JC: Unfold è stato registrato in presa diretta? In quanti giorni? Che ricordi avete della vostra prima incisione?


SD: Una volta ascoltata la demo, Gianni Barone ci ha convocati in fretta per poter registrare la versione ufficiale nel bellissimo studio Indiehub di Milano. La tempestività ci ha colti di sorpresa, visto che viviamo sparsi per l’Europa. Ci siamo riuniti in fretta e furia per rispondere alla chiamata. Abbiamo realizzato tutti il disco in presa diretta, comprese le parti di elettronica, in due giorni: la confidenza musicale e umana che intercorre tra di noi ci ha permesso di essere rapidi, anche perchè avevamo le idee molto chiare su quella che avremmo dovuto fare. Non posso che ricordare la registrazione come un momento bellissimo, nonostante la comprensibile agitazione, e pieno di aneddoti divertenti: su tutti le irripetibili esclamazioni dei miei compagni quando li ho avvertiti telefonicamente che di lì a due giorni avrebbero dovuto prendere un aereo per registrare il disco a Milano!



JC: I prossimi progetti degli Slanting Dots?

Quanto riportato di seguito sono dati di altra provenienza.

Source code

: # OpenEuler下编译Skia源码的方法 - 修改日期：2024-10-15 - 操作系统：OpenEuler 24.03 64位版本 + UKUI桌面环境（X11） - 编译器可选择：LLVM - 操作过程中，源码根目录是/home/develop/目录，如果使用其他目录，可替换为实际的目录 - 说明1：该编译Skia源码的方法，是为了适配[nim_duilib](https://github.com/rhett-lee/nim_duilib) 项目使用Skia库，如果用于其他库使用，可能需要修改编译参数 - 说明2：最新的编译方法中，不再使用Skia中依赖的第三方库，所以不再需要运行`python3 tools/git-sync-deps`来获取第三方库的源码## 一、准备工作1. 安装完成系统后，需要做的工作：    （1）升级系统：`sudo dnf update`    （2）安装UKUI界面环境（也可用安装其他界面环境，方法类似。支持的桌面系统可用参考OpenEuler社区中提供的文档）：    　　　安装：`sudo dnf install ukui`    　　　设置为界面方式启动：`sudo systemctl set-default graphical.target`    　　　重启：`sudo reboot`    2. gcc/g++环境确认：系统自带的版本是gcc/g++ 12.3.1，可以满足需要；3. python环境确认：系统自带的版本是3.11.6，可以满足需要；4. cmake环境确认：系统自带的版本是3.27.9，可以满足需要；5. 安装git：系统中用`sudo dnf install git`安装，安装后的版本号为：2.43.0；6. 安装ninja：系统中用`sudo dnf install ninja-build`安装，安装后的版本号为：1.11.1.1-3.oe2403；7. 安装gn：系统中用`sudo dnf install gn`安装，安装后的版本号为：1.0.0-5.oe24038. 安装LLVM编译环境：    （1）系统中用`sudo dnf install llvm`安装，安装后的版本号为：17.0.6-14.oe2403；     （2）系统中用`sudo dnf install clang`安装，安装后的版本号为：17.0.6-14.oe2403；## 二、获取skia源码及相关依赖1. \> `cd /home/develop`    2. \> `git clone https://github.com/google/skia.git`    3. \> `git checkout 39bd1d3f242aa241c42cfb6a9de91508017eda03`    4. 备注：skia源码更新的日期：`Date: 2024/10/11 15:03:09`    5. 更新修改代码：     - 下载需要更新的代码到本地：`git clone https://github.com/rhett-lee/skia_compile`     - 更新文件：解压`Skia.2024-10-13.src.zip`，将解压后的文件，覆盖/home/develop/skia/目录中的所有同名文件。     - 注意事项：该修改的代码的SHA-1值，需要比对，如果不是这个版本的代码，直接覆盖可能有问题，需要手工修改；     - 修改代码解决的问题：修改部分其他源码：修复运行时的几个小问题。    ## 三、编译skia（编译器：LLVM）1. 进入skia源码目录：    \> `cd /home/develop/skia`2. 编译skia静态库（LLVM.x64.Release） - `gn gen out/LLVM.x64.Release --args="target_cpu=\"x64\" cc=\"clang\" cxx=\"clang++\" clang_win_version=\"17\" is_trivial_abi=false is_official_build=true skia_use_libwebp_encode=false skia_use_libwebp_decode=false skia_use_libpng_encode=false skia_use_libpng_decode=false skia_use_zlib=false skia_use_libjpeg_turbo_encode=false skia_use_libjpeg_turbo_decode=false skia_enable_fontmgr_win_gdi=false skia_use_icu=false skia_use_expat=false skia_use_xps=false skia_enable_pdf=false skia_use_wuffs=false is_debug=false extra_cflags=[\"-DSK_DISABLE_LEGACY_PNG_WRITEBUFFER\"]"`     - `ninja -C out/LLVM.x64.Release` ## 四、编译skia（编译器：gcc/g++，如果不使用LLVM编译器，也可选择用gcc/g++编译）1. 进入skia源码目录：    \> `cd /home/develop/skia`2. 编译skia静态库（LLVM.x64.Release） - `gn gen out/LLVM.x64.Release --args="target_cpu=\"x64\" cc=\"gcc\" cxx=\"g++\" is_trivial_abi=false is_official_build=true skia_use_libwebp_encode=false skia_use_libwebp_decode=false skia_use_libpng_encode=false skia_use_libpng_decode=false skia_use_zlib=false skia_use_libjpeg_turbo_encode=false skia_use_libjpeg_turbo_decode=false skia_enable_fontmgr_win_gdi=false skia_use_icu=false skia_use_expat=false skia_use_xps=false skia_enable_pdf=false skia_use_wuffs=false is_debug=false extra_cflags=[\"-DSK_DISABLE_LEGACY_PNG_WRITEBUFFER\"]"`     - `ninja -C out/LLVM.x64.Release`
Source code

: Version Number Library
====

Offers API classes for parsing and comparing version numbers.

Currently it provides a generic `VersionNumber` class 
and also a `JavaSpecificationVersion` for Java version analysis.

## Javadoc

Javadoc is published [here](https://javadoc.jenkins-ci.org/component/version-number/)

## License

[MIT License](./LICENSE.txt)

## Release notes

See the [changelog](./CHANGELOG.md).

SD: Questo per me sarà un anno molto intenso e ricco di progetti: ad aprile uscirà, sempre per NAU, il primo disco del duo Fragile: un progetto mutlidisciplinare in cui improvviso con il live painting di Mattia Scappini. Inoltre stiamo lavorando a un paio di tour importanti per gli Slanting Dots, su cui non voglio sbilanciarmi ulteriormente. Io sto continuando a scrivere musica per il nostro prossimo disco e per altri progetti che forse vedranno la luce in tempi relativamente brevi.